My Aunt was one of the most accomplished women of a highly accomplished time. A most brilliant and fascinating talker, she received for many years with unrivalled grace and consummate tact most of the eminent statesmen, lawyers, men of letters, artists, and beautiful and clever women of the day. One of her constant visitors was General Changarnier, with whom she kept up a daily correspondence after he was banished by Napoleon III. I have heard from the few persons who were privileged to see her letters to him, and which she unfortunately destroyed when they were returned to her after his death, that they contained not only a most faithful and interesting record of all the passing political, literary, and social events of the day, but were written in a style which Madame de Sevigné might not have disclaimed. My Aunt was as much beloved as she was esteemed in Paris. Heine pays her a graceful tribute in his memoirs, for when the poor stricken poet lay on his bed of sickness she often ministered to his wants and charmed away his sufferings with her sympathy and conversation.

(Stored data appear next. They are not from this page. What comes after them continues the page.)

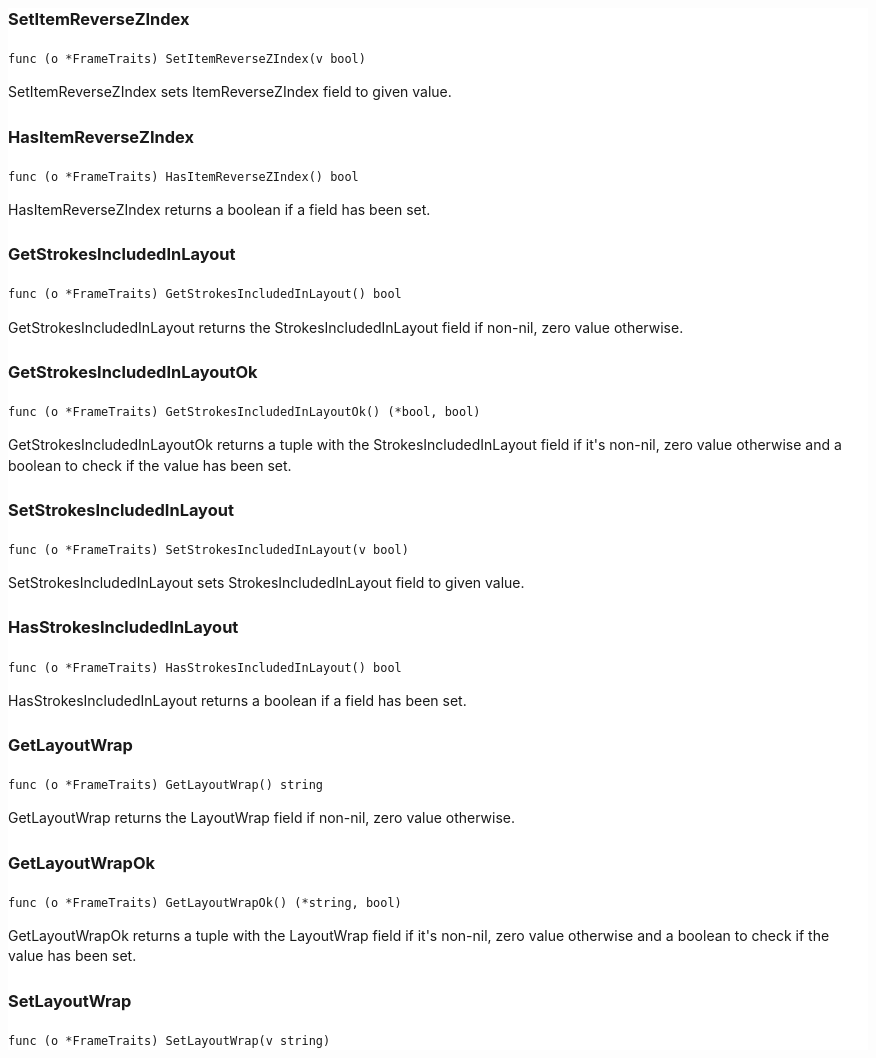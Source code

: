 ### SetItemReverseZIndex

`func (o *FrameTraits) SetItemReverseZIndex(v bool)`

SetItemReverseZIndex sets ItemReverseZIndex field to given value.

### HasItemReverseZIndex

`func (o *FrameTraits) HasItemReverseZIndex() bool`

HasItemReverseZIndex returns a boolean if a field has been set.

### GetStrokesIncludedInLayout

`func (o *FrameTraits) GetStrokesIncludedInLayout() bool`

GetStrokesIncludedInLayout returns the StrokesIncludedInLayout field if non-nil, zero value otherwise.

### GetStrokesIncludedInLayoutOk

`func (o *FrameTraits) GetStrokesIncludedInLayoutOk() (*bool, bool)`

GetStrokesIncludedInLayoutOk returns a tuple with the StrokesIncludedInLayout field if it's non-nil, zero value otherwise
and a boolean to check if the value has been set.

### SetStrokesIncludedInLayout

`func (o *FrameTraits) SetStrokesIncludedInLayout(v bool)`

SetStrokesIncludedInLayout sets StrokesIncludedInLayout field to given value.

### HasStrokesIncludedInLayout

`func (o *FrameTraits) HasStrokesIncludedInLayout() bool`

HasStrokesIncludedInLayout returns a boolean if a field has been set.

### GetLayoutWrap

`func (o *FrameTraits) GetLayoutWrap() string`

GetLayoutWrap returns the LayoutWrap field if non-nil, zero value otherwise.

### GetLayoutWrapOk

`func (o *FrameTraits) GetLayoutWrapOk() (*string, bool)`

GetLayoutWrapOk returns a tuple with the LayoutWrap field if it's non-nil, zero value otherwise
and a boolean to check if the value has been set.

### SetLayoutWrap

`func (o *FrameTraits) SetLayoutWrap(v string)`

But to return to my personal reminiscences. The attractions of Paris, as I have said, were small, and they paled into insignificance besides those of ‘old’ England. In my earliest childhood England was already the land of my dreams, the goal to which tended my conception of all earthly bliss. My first recollection of the country I have now long made my home, is of Gunnersbury, my Grandmother’s villa near Acton, where I was spoilt beyond all measure, not by my Grandmother only, but by my Uncles and Aunts. I revelled in the society of my cousins. Once I was taken to see the famous glasshouses of Mrs. Lawrence, the mother of Sir Trevor, and they much impressed me for at Frankfort ‘glass’ was then unknown. How greatly I appreciated the contents of the Gunnersbury ‘glass’ can hardly be understood now, when South African, Australian and American peaches, and Brazilian pines are as common as gooseberries. Once too I drove, late in the afternoon, to London in my Uncle’s private cab, sitting between him and my Mother, and stared at the endless succession of market gardens, which with the flaring red and bright blue lamps in the chemists’ windows largely monopolised my attention. I remember, too, that when I was but five years of age I tried to assist in the rescue of my cousin Evelina who had fallen into the pond, and was hunted, to my indescribable terror, by the llama in the park, which I had foolishly excited and provoked, from which, however, I escaped by flying as fast as my little legs could carry me and scrambling back over the railings.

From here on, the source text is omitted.